On the afternoon of 9 August, an Army unit relieved Dog Company at the summit and 2/24 INF relieved Roise’s 2/5 of its responsibility for Hill 342.  Documents later retrieved from enemy dead revealed that the NKPA forces engaged with soldiers and Marines at the summit were members of the 13th and 15th Regiments of the NKPA 6th Infantry Division.  Cahill reported a conservative estimate of 150 dead communists in the hill fight, in total around 400 enemy KIA, but the actual number is unknown.  What is known is that between 500 to 600 communist troops challenged the Marines and soldiers to the right to possess Hill 342 — and lost.

For his effort atop Hill 342, then Second Lieutenant Blackie Cahill received the Silver Star medal and a Purple Heart.  The courageous Marine officer would later receive three additional Purple Heart medals and the Bronze Star.

Sources:

  1. Appleman, R. E.  South to the Naktong, North to the Yalu.  Washington: Department of the Army, 1998.
  2. Catchpole, B.  The Korean War.  London: Robinson Publishing, 2001.
  3. Geer, A.  The New Breed: The Story of the U.S. Marines in Korea.

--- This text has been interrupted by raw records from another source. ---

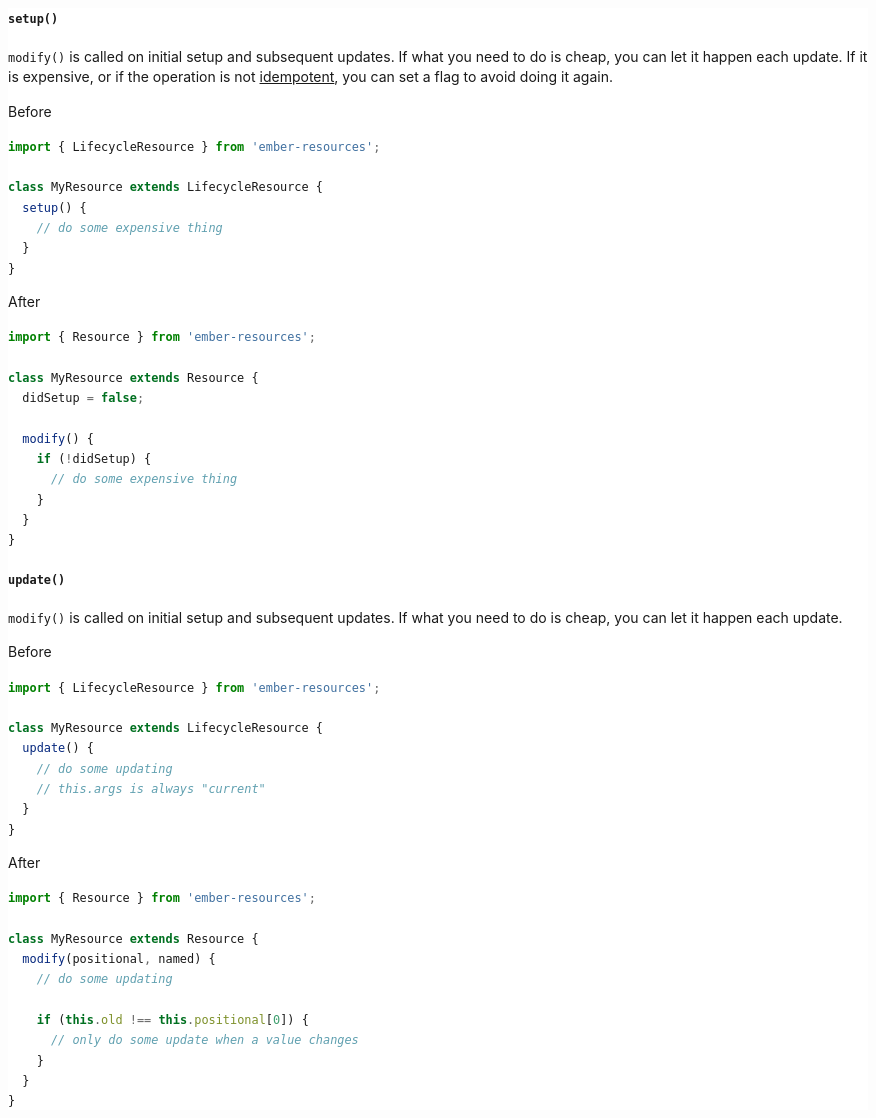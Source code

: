 #### `setup()`

`modify()` is called on initial setup and subsequent updates. If what you need to do is cheap, you can let it happen each update.
If it is expensive, or if the operation is not [idempotent][idempotent], you can set a flag to avoid doing it again.

[idempotent]: https://en.wikipedia.org/wiki/Idempotence

Before
```js
import { LifecycleResource } from 'ember-resources';

class MyResource extends LifecycleResource {
  setup() {
    // do some expensive thing
  }
}
```

After
```js
import { Resource } from 'ember-resources';

class MyResource extends Resource {
  didSetup = false;

  modify() {
    if (!didSetup) {
      // do some expensive thing
    }
  }
}
```

#### `update()`

`modify()` is called on initial setup and subsequent updates. If what you need to do is cheap, you can let it happen each update.

Before
```js
import { LifecycleResource } from 'ember-resources';

class MyResource extends LifecycleResource {
  update() {
    // do some updating
    // this.args is always "current"
  }
}
```

After

```js
import { Resource } from 'ember-resources';

class MyResource extends Resource {
  modify(positional, named) {
    // do some updating

    if (this.old !== this.positional[0]) {
      // only do some update when a value changes
    }
  }
}
```


[sketch-polaris]: https://wycats.github.io/polaris-sketchwork/reactivity.html
[docs-starbeam]: https://starbeamjs.github.io/docs/
[array-of]: https://developer.mozilla.org/en-US/docs/Web/JavaScript/Reference/Global_Objects/Array/of
[for-of]: https://developer.mozilla.org/en-US/docs/Web/JavaScript/Reference/Statements/for...of
[for-await-of]: https://developer.mozilla.org/en-US/docs/Web/JavaScript/Reference/Statements/for-await...of
[typed-array-of]: https://developer.mozilla.org/en-US/docs/Web/JavaScript/Reference/Global_Objects/TypedArray/of
[array-from]: https://developer.mozilla.org/en-US/docs/Web/JavaScript/Reference/Global_Objects/Array/from
[object-fromEntries]: https://developer.mozilla.org/en-US/docs/Web/JavaScript/Reference/Global_Objects/Object/fromEntries
[typed-array-from]: https://developer.mozilla.org/en-US/docs/Web/JavaScript/Reference/Global_Objects/TypedArray/from
[e-destroyable]: https://api.emberjs.com/ember/release/modules/@ember%2Fdestroyable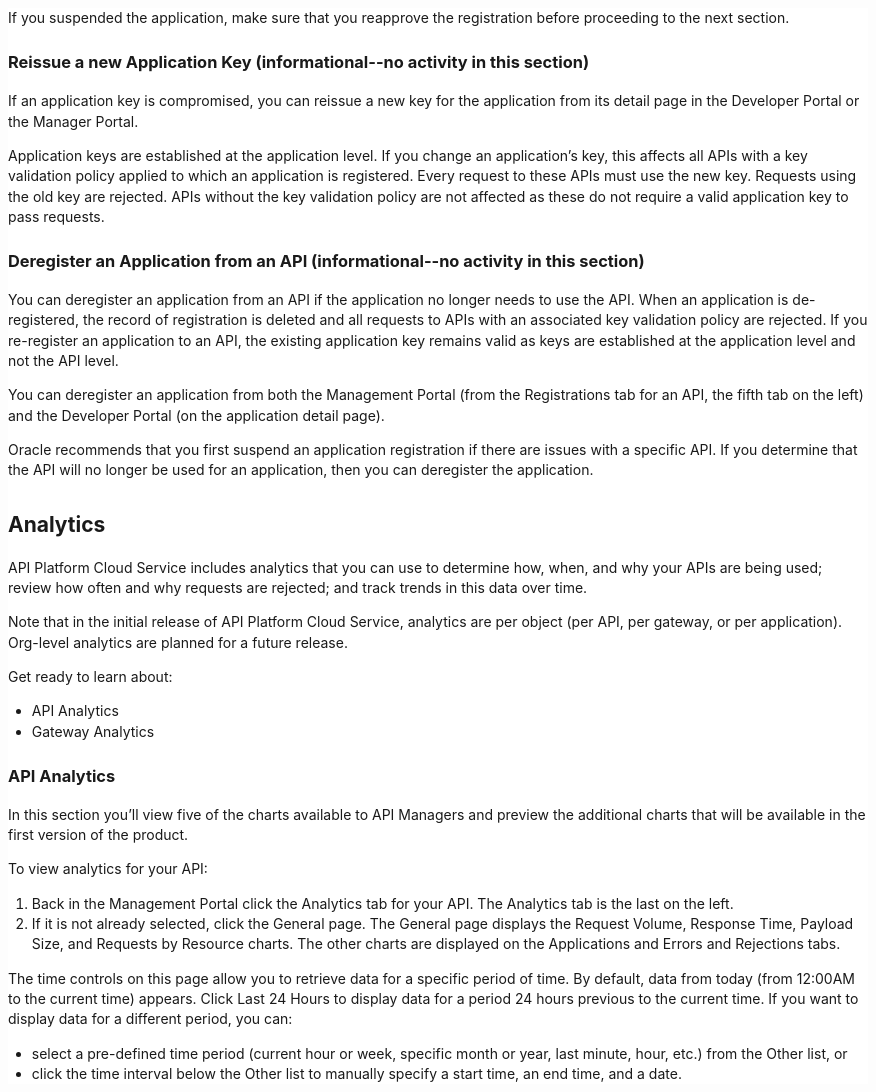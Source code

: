 If you suspended the application, make sure that you reapprove the registration before proceeding to the next section.

### Reissue a new Application Key (informational--no activity in this section)
If an application key is compromised, you can reissue a new key for the application from its detail page in the Developer Portal or the Manager Portal.

Application keys are established at the application level. If you change an application’s key, this affects all APIs with a key validation policy applied to which an application is registered. Every request to these APIs must use the new key. Requests using the old key are rejected. APIs without the key validation policy are not affected as these do not require a valid application key to pass requests.

### Deregister an Application from an API (informational--no activity in this section)
You can deregister an application from an API if the application no longer needs to use the API. When an application is de-registered, the record of registration is deleted and all requests to APIs with an associated key validation policy are rejected. If you re-register an application to an API, the existing application key remains valid as keys are established at the application level and not the API level.

You can deregister an application from both the Management Portal (from the Registrations tab for an API, the fifth tab on the left) and the Developer Portal (on the application detail page).

Oracle recommends that you first suspend an application registration if there are issues with a specific API. If you determine that the API will no longer be used for an application, then you can deregister the application.

## Analytics
API Platform Cloud Service includes analytics that you can use to determine how, when, and why your APIs are being used; review how often and why requests are rejected; and track trends in this data over time.

Note that in the initial release of API Platform Cloud Service, analytics are per object (per API, per gateway, or per application). Org-level analytics are planned for a future release.

Get ready to learn about:
- API Analytics
- Gateway Analytics

### API Analytics
In this section you’ll view five of the charts available to API Managers and preview the additional charts that will be available in the first version of the product.

To view analytics for your API:
1. Back in the Management Portal click the Analytics tab for your API. The Analytics tab is the last on the left.
1. If it is not already selected, click the General page. The General page displays the Request Volume, Response Time, Payload Size, and Requests by Resource charts. The other charts are displayed on the Applications and Errors and Rejections tabs.

The time controls on this page allow you to retrieve data for a specific period of time. By default, data from today (from 12:00AM to the current time) appears. Click Last 24 Hours to display data for a period 24 hours previous to the current time. If you want to display data for a different period, you can:
- select a pre-defined time period (current hour or week, specific month or year, last minute, hour, etc.) from the Other list, or
- click the time interval below the Other list to manually specify a start time, an end time, and a date.
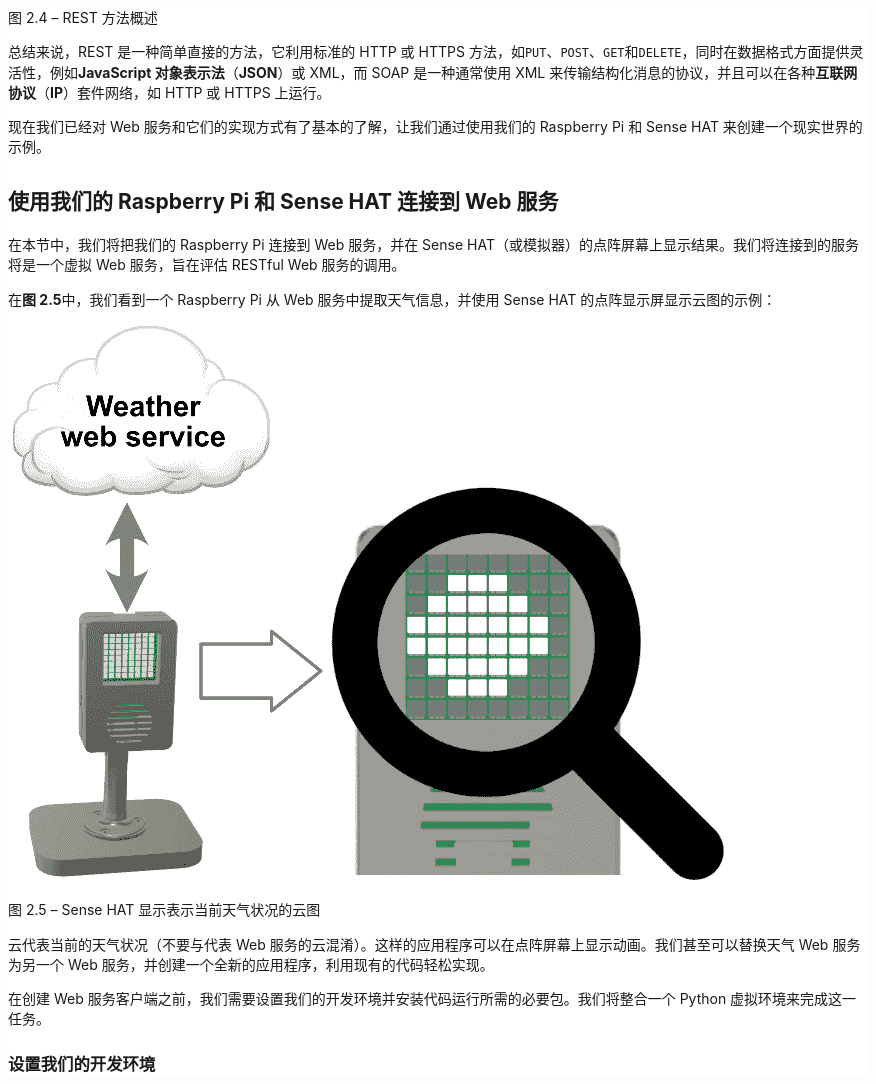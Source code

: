 图 2.4 – REST 方法概述

总结来说，REST 是一种简单直接的方法，它利用标准的 HTTP 或 HTTPS 方法，如`PUT`、`POST`、`GET`和`DELETE`，同时在数据格式方面提供灵活性，例如**JavaScript 对象表示法**（**JSON**）或 XML，而 SOAP 是一种通常使用 XML 来传输结构化消息的协议，并且可以在各种**互联网协议**（**IP**）套件网络，如 HTTP 或 HTTPS 上运行。

现在我们已经对 Web 服务和它们的实现方式有了基本的了解，让我们通过使用我们的 Raspberry Pi 和 Sense HAT 来创建一个现实世界的示例。

## 使用我们的 Raspberry Pi 和 Sense HAT 连接到 Web 服务

在本节中，我们将把我们的 Raspberry Pi 连接到 Web 服务，并在 Sense HAT（或模拟器）的点阵屏幕上显示结果。我们将连接到的服务将是一个虚拟 Web 服务，旨在评估 RESTful Web 服务的调用。

在**图 2.5**中，我们看到一个 Raspberry Pi 从 Web 服务中提取天气信息，并使用 Sense HAT 的点阵显示屏显示云图的示例：

![图 2.5 – Sense HAT 显示表示当前天气状况的云图](img/B21282_02_5.jpg)

图 2.5 – Sense HAT 显示表示当前天气状况的云图

云代表当前的天气状况（不要与代表 Web 服务的云混淆）。这样的应用程序可以在点阵屏幕上显示动画。我们甚至可以替换天气 Web 服务为另一个 Web 服务，并创建一个全新的应用程序，利用现有的代码轻松实现。

在创建 Web 服务客户端之前，我们需要设置我们的开发环境并安装代码运行所需的必要包。我们将整合一个 Python 虚拟环境来完成这一任务。

### 设置我们的开发环境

New York: Harper & Bros., 1952.
  4. Hastings, M.  The Korean War.  New York: Simon & Schuster, 1988.
  5. Varhola, M. J.  Fire and Ice: The Korean War, 1950-1953.  Mason City: Da Capo Press, 2000.

Endnotes:

[1] Sixty-five percent of the Brigade’s officers and NCOs were combat veterans from World War II.

[2] Bob Taplett (1918-2004) served with distinction as a Marine officer for twenty years, serving in World War II and the Korean War.  He was awarded the Navy Cross and two awards of the Silver Star medal in recognition of his courage under fire.  Retiring in 1960, Taplett authored an autobiography titled Darkhorse Six, which was published in 2003.

[3] Hill 342 stood 342 meters above sea level (1,122 feet), a substantial climb in full combat gear in 112° temperatures.

[4] General Kean’s plan was to withdraw 27 INF to serve in division reserve, replacing it with 5th Marines.  The Army’s 5 RCT would serve on the Marine’s right flank.

[5] The 5th Marines, hastily formed for combat duty at Camp Pendleton, departed California on 7 July.  The regiment was understrength.  Typically, a Marine infantry battalion consists of an H&S Company, Weapons Company, and three rifle companies.  This is the standard configuration for a maneuver unit.  In July 1950, Murray’s battalions consisted of an H&S Company, Weapons Company, and two rifle companies.  These personnel shortages were the result of President Truman’s scheme to gut the U.S. military following World War II.

[6] Second Lieutenant John J. H. (“Blackie”) Cahill (1924-2005) served in the U. S. Marine Corps (1939-1974).  There is not much that we know about Cahill, beyond the fact that he likely served aboard ship during the New Guinea campaign, later participated in the island campaigns of the Gilbert Islands, at Cape Gloucester, Peleliu, and Okinawa as an enlisted Marine.  He may have left active service at the end of World War II to attend college.  In 1950, Cahill was a 2nd Lieutenant with Company G, 3rd Battalion, 5th Marines during the battle for Pusan.  He later served with the 5th Marines at the Chosin Reservoir.  He later served three tours of duty in Vietnam, notably at the Battle of Khe Sanh when he commanded 1st Battalion, 9th Marines.  Cahill’s twin brother Vincent also served in World War II in the Army Air Corps.  Colonel Vincent S. Cahill retired from the U.S. Air Force in 1976.

[7] The 75mm Recoilless Rifle was a tripod-mounted weapon weighing 114.5 pounds.  It fired HE, HEAT, and WP rounds, had a range of 7,000 yards, and was effective against T-34 tanks within 400 yards.  A RR platoon consisted of four rifles/14 Marines.

[8] Every Marine, regardless of MOS, is a qualified infantry rifleman.

[9] General Craig was underwhelmed with 5 RCT’s performance; there was, in his opinion, no good reason for the army regiment’s lack of advance — except that the forward area was confused.  In the one-lane dirt roads, military traffic had jammed the MSR and none of the US forces could advance or withdraw.  Craig realized that the slowness of the 5 RCT’s advance had opened the door to the NKPA, which had launched its own attack.